В соседней подворотне стояли две женщины.

– Бедняжка, – сказала одна другой, – сирота, да еще и бесприданница…

Девушка свернула за угол. Там, стиснутый двумя богатыми дворами, стоял маленький серый дом. Адриана пнула ногой незапертую дверь и вошла.

Внутри было ненамного теплее, чем на улице. Дрова давно кончились. Не снимая плаща, Адриана, положив руки на колени, опустилась в кресло возле холодного очага.

Три месяца назад, во время последней вспышки чумы, умерли ее родители. Саму Адриану болезнь почему-то миновала. Отец ее был живописцем, рисовал миниатюры на пергаменте, зарабатывал плохо, но это его мало волновало. Семья жила как лилии полевые, что не жнут и не сеют. Родители Адрианы очень любили друг друга. Это было идеальное супружество. Они умерли в одночасье и до последнего дыхания были влюблены друг в друга, как в день свадьбы. Занятые только собственными чувствами, они никогда не интересовались другими людьми и не обращали на них внимания, в том числе и на свою единственную дочь. В детстве Адриана как должное принимала равнодушие отца и матери, а затем – равнодушие всех окружающих. Неуклюжая, неловкая, болезненно застенчивая, она не умела сходиться с людьми, подобно большинству обойденных вниманием детей. Сколько она себя помнила, друзей и подруг у нее не было. Смерть родителей поразила ее меньше, чем можно было ожидать. Впрочем, ее жалели – ведь жалость ни к чему не обязывает. Сосед-бургомистр, чьи заказы часто выполнял отец Адрианы, относился к ней благожелательно. С сыном его, с которым она поздоровалась на улице, – он был на четыре года старше Адрианы – ее связывали лишь отношения холодной и также ни к чему не обязывающей вежливости. Больше, пожалуй, она в последнее время ни с кем не разговаривала. В маленьком Книзе, где почти все знали друг друга, она была бесконечно одинока. И после долгих часов бесцельных скитаний по городу с еще большей силой ощущала свое одиночество. Глядя в затянутое бычьим пузырем окно, она думала о своей жизни. Пока она жила, продавая кое-какие старые вещи. Скоро в доме останутся одни голые стены. Как существовать дальше, она не знала. Прокормиться каким-нибудь ремеслом? Всегда у нее все ломалось или рвалось. «Что у тебя за руки!» – сердясь, кричала мать, и она в испуге роняла шитье или тарелку. Она прочитала все книги, какие есть в доме, у бургомистра и у другого постоянного заказчика отца – настоятеля собора Святой Маргариты, многие из них знала наизусть, но кому это нужно? Вот если бы она родилась мужчиной… да и тогда вряд ли пригодилось бы. К чему ученость, когда все кругом воюют? Замуж при такой бедности ее никто не возьмет, да она и не хотела замуж. Разве что продать дом и податься в служанки… и унизиться перед всем городом? Нет уж, лучше так… существовать бесцельно, никчемно, забившись в собственную конуру, и каждый день думать только о том, как бы протянуть дальше.
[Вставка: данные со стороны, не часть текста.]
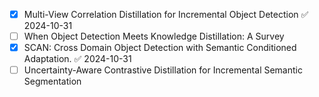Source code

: - [x] Multi-View Correlation Distillation for Incremental Object Detection ✅ 2024-10-31
- [ ] When Object Detection Meets Knowledge Distillation: A Survey
- [x] SCAN: Cross Domain Object Detection with Semantic Conditioned Adaptation. ✅ 2024-10-31
- [ ] Uncertainty-Aware Contrastive Distillation for Incremental Semantic Segmentation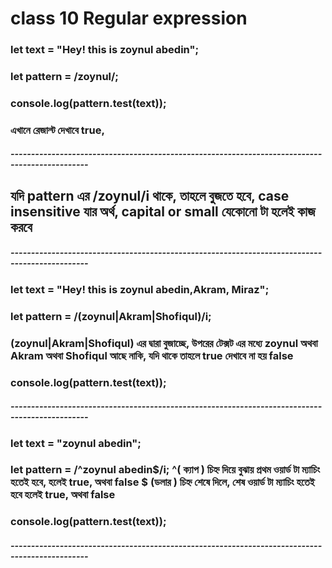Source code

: # class 10 Regular expression

### let text = "Hey! this is zoynul abedin";

### let pattern = /zoynul/;

### console.log(pattern.test(text));

### এখানে রেজাল্ট দেখাবে true,

##### -----------------------------------------------------------------------------------------------

## যদি pattern এর /zoynul/i থাকে, তাহলে বুজতে হবে, case insensitive যার অর্থ, capital or small যেকোনো টা হলেই কাজ করবে

##### -----------------------------------------------------------------------------------------------

### let text = "Hey! this is zoynul abedin,Akram, Miraz";

### let pattern = /(zoynul|Akram|Shofiqul)/i;

### (zoynul|Akram|Shofiqul) এর দ্বারা বুজাচ্ছে, উপরের টেক্সট এর মধ্যে zoynul অথবা Akram অথবা Shofiqul আছে নাকি, যদি থাকে তাহলে true দেখাবে না হয় false

### console.log(pattern.test(text));

##### -----------------------------------------------------------------------------------------------

### let text = "zoynul abedin";

### let pattern = /^zoynul abedin$/i; ^( ক্যাপ ) চিহ্ন দিয়ে বুঝায় প্রথম ওয়ার্ড টা ম্যাচিং হতেই হবে, হলেই true, অথবা false $ (ডলার ) চিহ্ন শেষে দিলে, শেষ ওয়ার্ড টা ম্যাচিং হতেই হবে হলেই true, অথবা false

### console.log(pattern.test(text));

##### -----------------------------------------------------------------------------------------------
Она сидела, зимние сумерки заполняли комнату, а она все не двигалась, словно переполнявшая душу тупая тоска приковала ее к месту.

«Сколько это может продолжаться? – думала Адриана. – Должно быть, до самой смерти».
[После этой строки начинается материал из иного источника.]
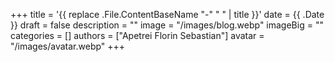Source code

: +++
title = '{{ replace .File.ContentBaseName "-" " " | title }}'
date = {{ .Date }}
draft = false
description = ""
image = "/images/blog.webp"
imageBig = ""
categories = []
authors = ["Apetrei Florin Sebastian"]
avatar = "/images/avatar.webp"
+++
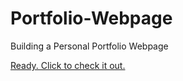 # Portfolio-Webpage
Building a Personal Portfolio Webpage    

[Ready. Click to check it out.](https://gepajarinen.github.io/Portfolio/)   


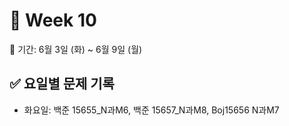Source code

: ﻿# 📘 Week 10

<!-- 기간 시작 -->
📆 기간: 6월 3일 (화) ~ 6월 9일 (월)
<!-- 기간 끝 -->

<!-- 요일별 기록 시작 -->
## ✅ 요일별 문제 기록
- 화요일: 백준 15655_N과M6, 백준 15657_N과M8, Boj15656 N과M7
<!-- 요일별 기록 끝 -->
Это было во вторник после Крещения. А еще через две недели комтур Визе осадил Книз.


Бургомистр Николас Арнсбат продолжал сидеть в ратуше, хотя была глубокая ночь. Он уже привык спать урывками, а после нынешнего совещания городских старшин спать и вовсе не хотелось. Разговор шел уже о том, чтобы сдать город. Осада продолжалась сорок два дня. До сих пор все атаки осаждающих были отбиты, но прошлым утром, во время последнего штурма на стене был убит Гибер, командовавший городским ополчением. От самого ополчения тоже оставалась едва половина. И все же Арнсбат был против сдачи. Он слишком много слышал о Генрихе Визе, и о том, что орден Святого Маврикия делает с жителями захваченных городов.

«Проклятая война! Да, династия Кнерингов создала величие страны, но она же ее и погубила, разрушив собственное строение. Вот уже двадцать лет прежде единое королевство разорвано на многочисленные лоскуты, и все бароны, князья, маркграфы только и думают, как бы отхватить от соседнего лоскута. Теперь и орден озабочен расширением своих земель. Рыцари, в бога мать! Нет чтобы с неверными сражаться – полезли сюда. До сих пор все эти невзгоды нас миновали, мы – город небольшой, небогатый, исправно платили подати, кому следовало, – и вот, докатилось и до нас.

А ведь нам не выстоять. Кладовые пусты. Хорошо, что сейчас зима и нет недостатка в воде, но голод нас доконает. Есть сведения, что Визе послал за осадными машинами. А стены Книза не чета даже вильманским. Весна не за горами. Лед на реке начнет таять, и они полезут в драку. А кому защищать город? Раненым? Женщинам? Нет, своими силами город не удержать. Итак, остается последняя надежда – Аскел… не за горами… если он уже перевалил через горы… Известия о нем были получены больше двух месяцев назад, когда об осаде и речи не было. А через горы зимой… и подумать страшно… ну, он мог просто повернуть назад. Но даже если он уже по эту сторону, он может не знать о том, что творится в Книзе. А если и знает… придет ли?»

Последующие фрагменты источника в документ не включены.